What the task requires: Pull every line containing "least" from the listing below.

*** Records for the task ***

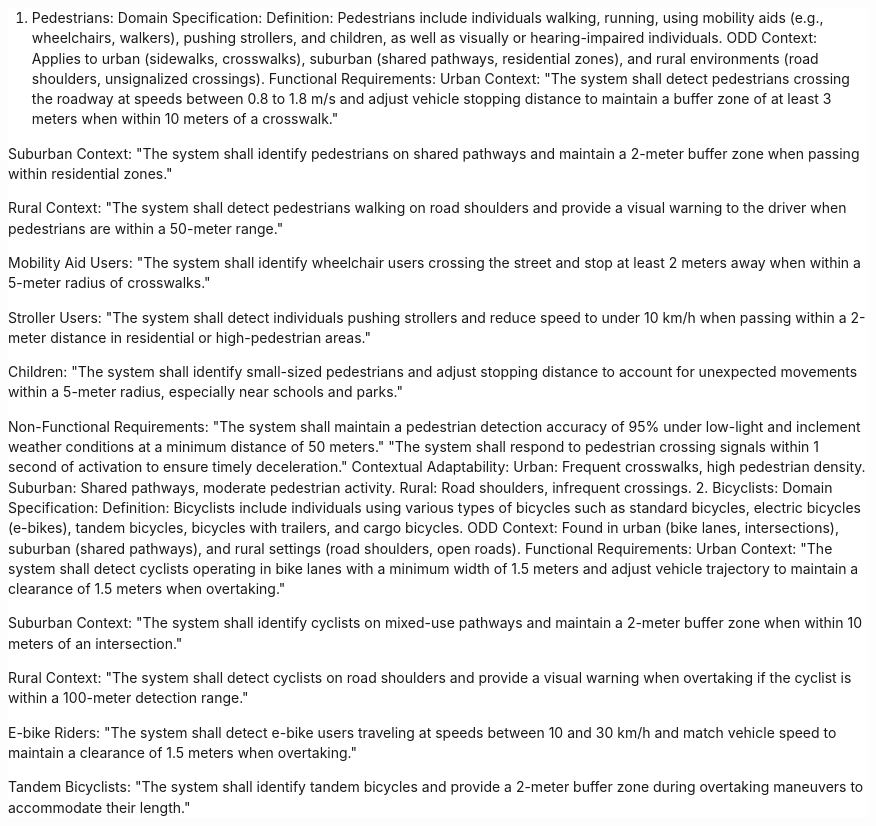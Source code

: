 1. Pedestrians:
Domain Specification:
Definition: Pedestrians include individuals walking, running, using mobility aids (e.g., wheelchairs, walkers), pushing strollers, and children, as well as visually or hearing-impaired individuals.
ODD Context: Applies to urban (sidewalks, crosswalks), suburban (shared pathways, residential zones), and rural environments (road shoulders, unsignalized crossings).
Functional Requirements:
Urban Context: "The system shall detect pedestrians crossing the roadway at speeds between 0.8 to 1.8 m/s and adjust vehicle stopping distance to maintain a buffer zone of at least 3 meters when within 10 meters of a crosswalk."

Suburban Context: "The system shall identify pedestrians on shared pathways and maintain a 2-meter buffer zone when passing within residential zones."

Rural Context: "The system shall detect pedestrians walking on road shoulders and provide a visual warning to the driver when pedestrians are within a 50-meter range."

Mobility Aid Users: "The system shall identify wheelchair users crossing the street and stop at least 2 meters away when within a 5-meter radius of crosswalks."

Stroller Users: "The system shall detect individuals pushing strollers and reduce speed to under 10 km/h when passing within a 2-meter distance in residential or high-pedestrian areas."

Children: "The system shall identify small-sized pedestrians and adjust stopping distance to account for unexpected movements within a 5-meter radius, especially near schools and parks."

Non-Functional Requirements:
"The system shall maintain a pedestrian detection accuracy of 95% under low-light and inclement weather conditions at a minimum distance of 50 meters."
"The system shall respond to pedestrian crossing signals within 1 second of activation to ensure timely deceleration."
Contextual Adaptability:
Urban: Frequent crosswalks, high pedestrian density.
Suburban: Shared pathways, moderate pedestrian activity.
Rural: Road shoulders, infrequent crossings.
2. Bicyclists:
Domain Specification:
Definition: Bicyclists include individuals using various types of bicycles such as standard bicycles, electric bicycles (e-bikes), tandem bicycles, bicycles with trailers, and cargo bicycles.
ODD Context: Found in urban (bike lanes, intersections), suburban (shared pathways), and rural settings (road shoulders, open roads).
Functional Requirements:
Urban Context: "The system shall detect cyclists operating in bike lanes with a minimum width of 1.5 meters and adjust vehicle trajectory to maintain a clearance of 1.5 meters when overtaking."

Suburban Context: "The system shall identify cyclists on mixed-use pathways and maintain a 2-meter buffer zone when within 10 meters of an intersection."

Rural Context: "The system shall detect cyclists on road shoulders and provide a visual warning when overtaking if the cyclist is within a 100-meter detection range."

E-bike Riders: "The system shall detect e-bike users traveling at speeds between 10 and 30 km/h and match vehicle speed to maintain a clearance of 1.5 meters when overtaking."

Tandem Bicyclists: "The system shall identify tandem bicycles and provide a 2-meter buffer zone during overtaking maneuvers to accommodate their length."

*** End of Records for the task ***

Answer space:
Urban Context: "The system shall detect pedestrians crossing the roadway at speeds between 0.8 to 1.8 m/s and adjust vehicle stopping distance to maintain a buffer zone of at least 3 meters when within 10 meters of a crosswalk."
Mobility Aid Users: "The system shall identify wheelchair users crossing the street and stop at least 2 meters away when within a 5-meter radius of crosswalks."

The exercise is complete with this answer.